A Local Peace Rally, February 2003

Small local peace rallies are just as important as the huge marches held in January 2003 in Washington and San Francisco.

Imagine the difference in President Bush's reaction if he is told, "It's just those crazies in San Francisco," as opposed to, "Sorry, Mr. President, but people are rallying all over the country."

At least he'd have to think about that. This President doesn't like to think about things, so he has to be forced to do it. As citizens, that's our job—to keep our leaders honest.

Here's how it looked at a local rally in Palo Alto, California.

An unofficial estimate is that 3,000 people showed up throughout the day. Considering that the rally occurred on the day that the space shuttle Columbia disintegrated, the turnout was very good.

Before we marched, speakers spoke...

and spoke...

and spoke...

This part of the rally was painfully slow, except for a few people who spoke well enough to grab the audience's attention.

Xentrik observed that most of the interesting speakers were clerics, people who had learned how to speak by preaching and giving sermons.

The worst speakers were university professors, with their interminable statistics and historical overviews.

Lots of parents brought their kids. If I was bored, I can't imagine how it felt to a 3 or 4 year old.

The adults knew how to express it, though.

Some speakers explained how the issue of Palestine is integrally tied to the Iraq situation. I'd be happy to summarize that here, if only I had understood their arguments. They believe it very sincerely, though.

I'm concerned about losing focus. First, we delay launching this Iraq invasion. Then we can wage peace on a broader front.

As an example, what does the Socialist perspective on the Venezuelan crisis have to do with slowing the government's rush to war?

I wouldn't ask this gentleman, unless you have several hours to spare.

That's just my opinion. I'm sure many people would be glad to explain why I'm wrong, on any and all counts.

Of course there were folk singers!

At long last, we got the word to march, although maybe the crowd just got sick of waiting and began "leading our leaders." We walked a few square blocks of the downtown, smiling and waving to people on the sidewalks, who gawked at us openly like kids sometimes stare at grownups.

It was very pleasant and mellow and suburban. If there was any risk or danger involved in taking it to the streets, I couldn't sense it. Well, the wind was a little bit chilly, I guess.
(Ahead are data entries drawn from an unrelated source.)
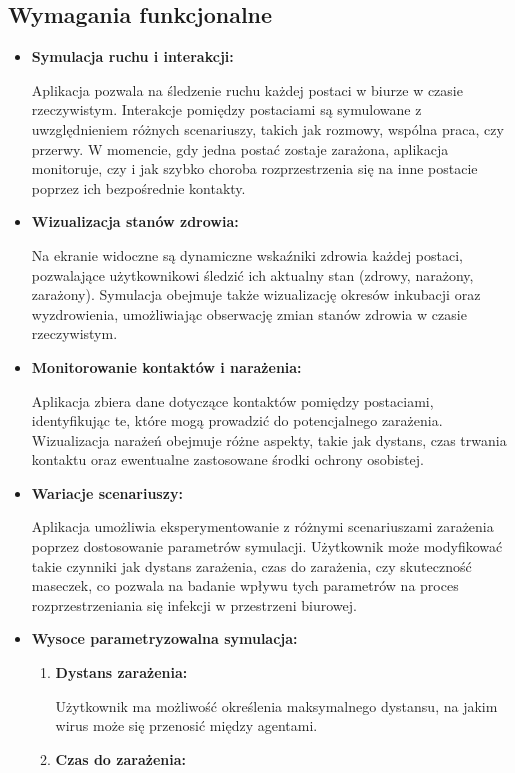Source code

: \subsection{\textbf{Wymagania funkcjonalne}}
\begin{itemize}
	\item \textbf{ Symulacja ruchu i interakcji:}
	
	Aplikacja pozwala na śledzenie ruchu każdej postaci w biurze w czasie rzeczywistym.
	Interakcje pomiędzy postaciami są symulowane z uwzględnieniem różnych scenariuszy, takich jak rozmowy, wspólna praca, czy przerwy.
	W momencie, gdy jedna postać zostaje zarażona, aplikacja monitoruje, czy i jak szybko choroba rozprzestrzenia się na inne postacie poprzez ich bezpośrednie kontakty.
	\item \textbf{Wizualizacja stanów zdrowia:}
	
	Na ekranie widoczne są dynamiczne wskaźniki zdrowia każdej postaci, pozwalające użytkownikowi śledzić ich aktualny stan (zdrowy, narażony, zarażony).
	Symulacja obejmuje także wizualizację okresów inkubacji oraz wyzdrowienia, umożliwiając obserwację zmian stanów zdrowia w czasie rzeczywistym.
	\item \textbf{Monitorowanie kontaktów i narażenia:}
	
	Aplikacja zbiera dane dotyczące kontaktów pomiędzy postaciami, identyfikując te, które mogą prowadzić do potencjalnego zarażenia.
	Wizualizacja narażeń obejmuje różne aspekty, takie jak dystans, czas trwania kontaktu oraz ewentualne zastosowane środki ochrony osobistej.
	\item \textbf{Wariacje scenariuszy:}
	
	Aplikacja umożliwia eksperymentowanie z różnymi scenariuszami zarażenia poprzez dostosowanie parametrów symulacji. Użytkownik może modyfikować takie czynniki jak dystans zarażenia, czas do zarażenia, czy skuteczność maseczek, co pozwala na badanie wpływu tych parametrów na proces rozprzestrzeniania się infekcji w przestrzeni biurowej.

	\item \textbf{Wysoce parametryzowalna symulacja:}
	\begin{enumerate}
		\item \textbf{Dystans zarażenia:}
		
		Użytkownik ma możliwość określenia maksymalnego dystansu, na jakim wirus może się przenosić między agentami.
		\item \textbf{Czas do zarażenia:}
		

\end{enumerate}
\end{itemize}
Most signs and chants were courteous and good natured—although I was embarrassed for the guy whose sign read, "War Is Bullshit." He seemed no more articulate than President Bush.
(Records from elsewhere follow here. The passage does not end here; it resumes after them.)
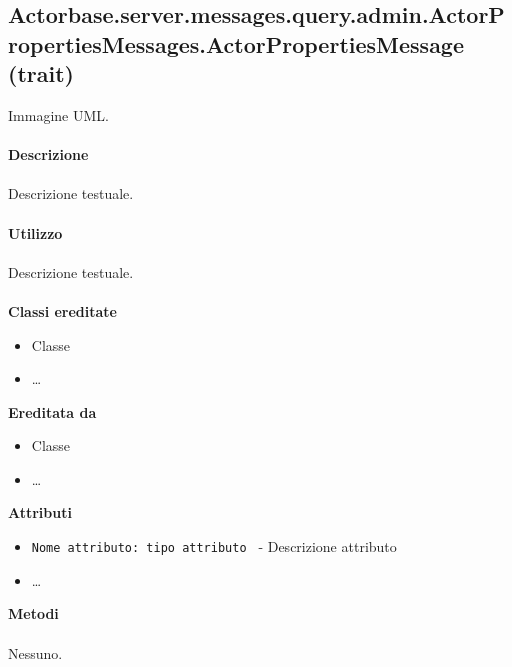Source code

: \documentclass[a4paper]{article}
\begin{document}
\subsection{Actorbase.server.messages.query.admin.ActorPropertiesMessages.ActorPropertiesMessage (trait)}
		Immagine UML.
		\\ \\
		\textbf{Descrizione}
			\\ \\
			Descrizione testuale.
			\\ \\
		\textbf{Utilizzo}
			\\ \\
			Descrizione testuale.
			\\ \\
		\textbf{Classi ereditate}
			\begin{itemize}
				\item Classe
				\item \dots
			\end{itemize}
		\textbf{Ereditata da}
			\begin{itemize}
				\item Classe
				\item \dots
			\end{itemize}
		\textbf{Attributi}
			\begin{itemize}
				\item \texttt{Nome attributo: tipo attributo } - Descrizione attributo
				\item \dots
			\end{itemize}
		\textbf{Metodi}
			\\ \\
			Nessuno.
			
\end{document}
City police officers were there, directing traffic around the blocks that were closed for our march.

They were professional, but clearly not in the spirit of the rally.

The instant the march permit expired, they drove their cars and motorcycles through the crowd that remained on the pavement, using their sirens and bullhorns to herd us back onto the sidewalks.

They showed us this wasn't a block party after all.

Or maybe it was a kind of block party, in a unique American tradition.

In small town New England, before government got so big, town meetings were an important part of the democratic process. People voiced their opinions in public, and the government listened.

Isn't that a great idea?

The Peninsula Peace and Justice Center sponsored this particular rally.